## [About this task]
Please repeat every record below exactly as written, but leave out the pictures.
Extracted entries below:
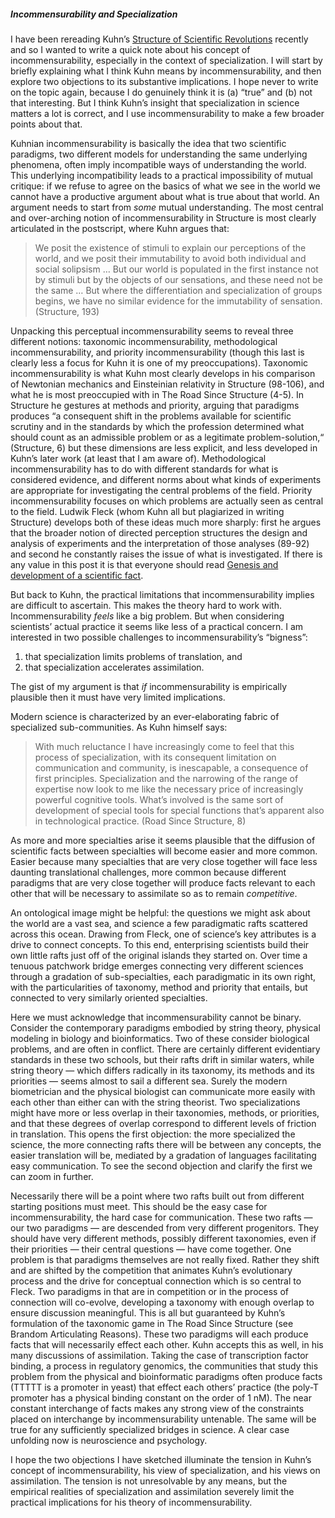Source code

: ##### Incommensurability and Specialization

I have been rereading Kuhn’s [Structure of Scientific Revolutions][1] recently and so I wanted to write a quick note about his concept of incommensurability, especially in the context of specialization. I will start by briefly explaining what I think Kuhn means by incommensurability, and then explore two objections to its substantive implications. I hope never to write on the topic again, because I do genuinely think it is (a) “true” and (b) not that interesting. But I think Kuhn’s insight that specialization in science matters a lot is correct, and I use incommensurability to make a few broader points about that.

Kuhnian incommensurability is basically the idea that two scientific paradigms, two different models for understanding the same underlying phenomena, often imply incompatible ways of understanding the world. This underlying incompatibility leads to a practical impossibility of mutual critique: if we refuse to agree on the basics of what we see in the world we cannot have a productive argument about what is true about that world. An argument needs to start from _some_ mutual understanding. The most central and over-arching notion of incommensurability in Structure is most clearly articulated in the postscript, where Kuhn argues that:

> We posit the existence of stimuli to explain our perceptions of the world, and we posit their immutability to avoid both individual and social solipsism … But our world is populated in the first instance not by stimuli but by the objects of our sensations, and these need not be the same … But where the differentiation and specialization of groups begins, we have no similar evidence for the immutability of sensation. (Structure, 193)

Unpacking this perceptual incommensurability seems to reveal three different notions: taxonomic incommensurability, methodological incommensurability, and priority incommensurability (though this last is clearly less a focus for Kuhn it is one of my preoccupations). Taxonomic incommensurability is what Kuhn most clearly develops in his comparison of Newtonian mechanics and Einsteinian relativity in Structure (98-106), and what he is most preoccupied with in The Road Since Structure (4-5). In Structure he gestures at methods and priority, arguing that paradigms produces “a consequent shift in the problems available for scientific scrutiny and in the standards by which the profession determined what should count as an admissible problem or as a legitimate problem-solution,“ (Structure, 6) but these dimensions are less explicit, and less developed in Kuhn’s later work (at least that I am aware of). Methodological incommensurability has to do with different standards for what is considered evidence, and different norms about what kinds of experiments are appropriate for investigating the central problems of the field. Priority incommensurability focuses on which problems are actually seen as central to the field. Ludwik Fleck (whom Kuhn all but plagiarized in writing Structure) develops both of these ideas much more sharply: first he argues that the broader notion of directed perception structures the design and analysis of experiments and the interpretation of those analyses (89-92) and second he constantly raises the issue of what is investigated. If there is any value in this post it is that everyone should read [Genesis and development of a scientific fact][2].

But back to Kuhn, the practical limitations that incommensurability implies are difficult to ascertain. This makes the theory hard to work with. Incommensurability _feels_ like a big problem. But when considering scientists’ actual practice it seems like less of a practical concern. I am interested in two possible challenges to incommensurability’s “bigness”:

1. that specialization limits problems of translation, and 
2. that specialization accelerates assimilation. 

The gist of my argument is that _if_ incommensurability is empirically plausible then it must have very limited implications. 

Modern science is characterized by an ever-elaborating fabric of specialized sub-communities. As Kuhn himself says:

> With much reluctance I have increasingly come to feel that this process of specialization, with its consequent limitation on communication and community, is inescapable, a consequence of first principles. Specialization and the narrowing of the range of expertise now look to me like the necessary price of increasingly powerful cognitive tools. What’s involved is the same sort of development of special tools for special functions that’s apparent also in technological practice. (Road Since Structure, 8)

As more and more specialties arise it seems plausible that the diffusion of scientific facts between specialties will become easier and more common. Easier because many specialties that are very close together will face less daunting translational challenges, more common because different paradigms that are very close together will produce facts relevant to each other that will be necessary to assimilate so as to remain _competitive_. 

An ontological image might be helpful: the questions we might ask about the world are a vast sea, and science a few paradigmatic rafts scattered across this ocean. Drawing from Fleck, one of science’s key attributes is a drive to connect concepts. To this end, enterprising scientists build their own little rafts just off of the original islands they started on. Over time a tenuous patchwork bridge emerges connecting very different sciences through a gradation of sub-specialties, each paradigmatic in its own right, with the particularities of taxonomy, method and priority that entails, but connected to very similarly oriented specialties. 

Here we must acknowledge that incommensurability cannot be binary. Consider the contemporary paradigms embodied by string theory, physical modeling in biology and bioinformatics. Two of these consider biological problems, and are often in conflict. There are certainly different evidentiary standards in these two schools, but their rafts drift in similar waters, while string theory — which differs radically in its taxonomy, its methods and its priorities — seems almost to sail a different sea. Surely the modern biometrician and the physical biologist can communicate more easily with each other than either can with the string theorist. Two specializations might have more or less overlap in their taxonomies, methods, or priorities, and that these degrees of overlap correspond to different levels of friction in translation. This opens the first objection: the more specialized the science, the more connecting rafts there will be between any concepts, the easier translation will be, mediated by a gradation of languages facilitating easy communication. To see the second objection and clarify the first we can zoom in further.

Necessarily there will be a point where two rafts built out from different starting positions must meet. This should be the easy case for incommensurability, the hard case for communication. These two rafts — our two paradigms — are descended from very different progenitors. They should have very different methods, possibly different taxonomies, even if their priorities — their central questions — have come together.  One problem is that paradigms themselves are not really fixed. Rather they shift and are shifted by the competition that animates Kuhn’s evolutionary process and the drive for conceptual connection which is so central to Fleck. Two paradigms in that are in competition or in the process of connection will co-evolve, developing a taxonomy with enough overlap to ensure discussion meaningful. This is all but guaranteed by Kuhn’s formulation of the taxonomic game in The Road Since Structure (see Brandom Articulating Reasons). These two paradigms will each produce facts that will necessarily effect each other. Kuhn accepts this as well, in his many discussions of assimilation. Taking the case of transcription factor binding, a process in regulatory genomics, the communities that study this problem from the physical and bioinformatic paradigms often produce facts (TTTTT is a promoter in yeast) that effect each others’ practice (the poly-T promoter has a physical binding constant on the order of 1 nM). The near constant interchange of facts makes any strong view of the constraints placed on interchange by incommensurability untenable. The same will be true for any sufficiently specialized bridges in science. A clear case unfolding now is neuroscience and psychology.

I hope the two objections I have sketched illuminate the tension in Kuhn’s concept of incommensurability, his view of specialization, and his views on assimilation. The tension is not unresolvable by any means, but the empirical realities of specialization and assimilation severely limit the practical implications for his theory of incommensurability.

[1]:	/static/posts/incommensurability/kuhn-structure.pdf
[2]:	/static/posts/incommensurability/fleck-genesis.pdf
End of Extracted entries.
## [Answer section]
Source code

: ##### Incommensurability and Specialization

I have been rereading Kuhn’s [Structure of Scientific Revolutions][1] recently and so I wanted to write a quick note about his concept of incommensurability, especially in the context of specialization. I will start by briefly explaining what I think Kuhn means by incommensurability, and then explore two objections to its substantive implications. I hope never to write on the topic again, because I do genuinely think it is (a) “true” and (b) not that interesting. But I think Kuhn’s insight that specialization in science matters a lot is correct, and I use incommensurability to make a few broader points about that.

Kuhnian incommensurability is basically the idea that two scientific paradigms, two different models for understanding the same underlying phenomena, often imply incompatible ways of understanding the world. This underlying incompatibility leads to a practical impossibility of mutual critique: if we refuse to agree on the basics of what we see in the world we cannot have a productive argument about what is true about that world. An argument needs to start from _some_ mutual understanding. The most central and over-arching notion of incommensurability in Structure is most clearly articulated in the postscript, where Kuhn argues that:

> We posit the existence of stimuli to explain our perceptions of the world, and we posit their immutability to avoid both individual and social solipsism … But our world is populated in the first instance not by stimuli but by the objects of our sensations, and these need not be the same … But where the differentiation and specialization of groups begins, we have no similar evidence for the immutability of sensation. (Structure, 193)

Unpacking this perceptual incommensurability seems to reveal three different notions: taxonomic incommensurability, methodological incommensurability, and priority incommensurability (though this last is clearly less a focus for Kuhn it is one of my preoccupations). Taxonomic incommensurability is what Kuhn most clearly develops in his comparison of Newtonian mechanics and Einsteinian relativity in Structure (98-106), and what he is most preoccupied with in The Road Since Structure (4-5). In Structure he gestures at methods and priority, arguing that paradigms produces “a consequent shift in the problems available for scientific scrutiny and in the standards by which the profession determined what should count as an admissible problem or as a legitimate problem-solution,“ (Structure, 6) but these dimensions are less explicit, and less developed in Kuhn’s later work (at least that I am aware of). Methodological incommensurability has to do with different standards for what is considered evidence, and different norms about what kinds of experiments are appropriate for investigating the central problems of the field. Priority incommensurability focuses on which problems are actually seen as central to the field. Ludwik Fleck (whom Kuhn all but plagiarized in writing Structure) develops both of these ideas much more sharply: first he argues that the broader notion of directed perception structures the design and analysis of experiments and the interpretation of those analyses (89-92) and second he constantly raises the issue of what is investigated. If there is any value in this post it is that everyone should read [Genesis and development of a scientific fact][2].

But back to Kuhn, the practical limitations that incommensurability implies are difficult to ascertain. This makes the theory hard to work with. Incommensurability _feels_ like a big problem. But when considering scientists’ actual practice it seems like less of a practical concern. I am interested in two possible challenges to incommensurability’s “bigness”:

1. that specialization limits problems of translation, and 
2. that specialization accelerates assimilation. 

The gist of my argument is that _if_ incommensurability is empirically plausible then it must have very limited implications. 

Modern science is characterized by an ever-elaborating fabric of specialized sub-communities. As Kuhn himself says:

> With much reluctance I have increasingly come to feel that this process of specialization, with its consequent limitation on communication and community, is inescapable, a consequence of first principles. Specialization and the narrowing of the range of expertise now look to me like the necessary price of increasingly powerful cognitive tools. What’s involved is the same sort of development of special tools for special functions that’s apparent also in technological practice. (Road Since Structure, 8)

As more and more specialties arise it seems plausible that the diffusion of scientific facts between specialties will become easier and more common. Easier because many specialties that are very close together will face less daunting translational challenges, more common because different paradigms that are very close together will produce facts relevant to each other that will be necessary to assimilate so as to remain _competitive_. 

An ontological image might be helpful: the questions we might ask about the world are a vast sea, and science a few paradigmatic rafts scattered across this ocean. Drawing from Fleck, one of science’s key attributes is a drive to connect concepts. To this end, enterprising scientists build their own little rafts just off of the original islands they started on. Over time a tenuous patchwork bridge emerges connecting very different sciences through a gradation of sub-specialties, each paradigmatic in its own right, with the particularities of taxonomy, method and priority that entails, but connected to very similarly oriented specialties. 

Here we must acknowledge that incommensurability cannot be binary. Consider the contemporary paradigms embodied by string theory, physical modeling in biology and bioinformatics. Two of these consider biological problems, and are often in conflict. There are certainly different evidentiary standards in these two schools, but their rafts drift in similar waters, while string theory — which differs radically in its taxonomy, its methods and its priorities — seems almost to sail a different sea. Surely the modern biometrician and the physical biologist can communicate more easily with each other than either can with the string theorist. Two specializations might have more or less overlap in their taxonomies, methods, or priorities, and that these degrees of overlap correspond to different levels of friction in translation. This opens the first objection: the more specialized the science, the more connecting rafts there will be between any concepts, the easier translation will be, mediated by a gradation of languages facilitating easy communication. To see the second objection and clarify the first we can zoom in further.

Necessarily there will be a point where two rafts built out from different starting positions must meet. This should be the easy case for incommensurability, the hard case for communication. These two rafts — our two paradigms — are descended from very different progenitors. They should have very different methods, possibly different taxonomies, even if their priorities — their central questions — have come together.  One problem is that paradigms themselves are not really fixed. Rather they shift and are shifted by the competition that animates Kuhn’s evolutionary process and the drive for conceptual connection which is so central to Fleck. Two paradigms in that are in competition or in the process of connection will co-evolve, developing a taxonomy with enough overlap to ensure discussion meaningful. This is all but guaranteed by Kuhn’s formulation of the taxonomic game in The Road Since Structure (see Brandom Articulating Reasons). These two paradigms will each produce facts that will necessarily effect each other. Kuhn accepts this as well, in his many discussions of assimilation. Taking the case of transcription factor binding, a process in regulatory genomics, the communities that study this problem from the physical and bioinformatic paradigms often produce facts (TTTTT is a promoter in yeast) that effect each others’ practice (the poly-T promoter has a physical binding constant on the order of 1 nM). The near constant interchange of facts makes any strong view of the constraints placed on interchange by incommensurability untenable. The same will be true for any sufficiently specialized bridges in science. A clear case unfolding now is neuroscience and psychology.

I hope the two objections I have sketched illuminate the tension in Kuhn’s concept of incommensurability, his view of specialization, and his views on assimilation. The tension is not unresolvable by any means, but the empirical realities of specialization and assimilation severely limit the practical implications for his theory of incommensurability.

[1]:	/static/posts/incommensurability/kuhn-structure.pdf
[2]:	/static/posts/incommensurability/fleck-genesis.pdf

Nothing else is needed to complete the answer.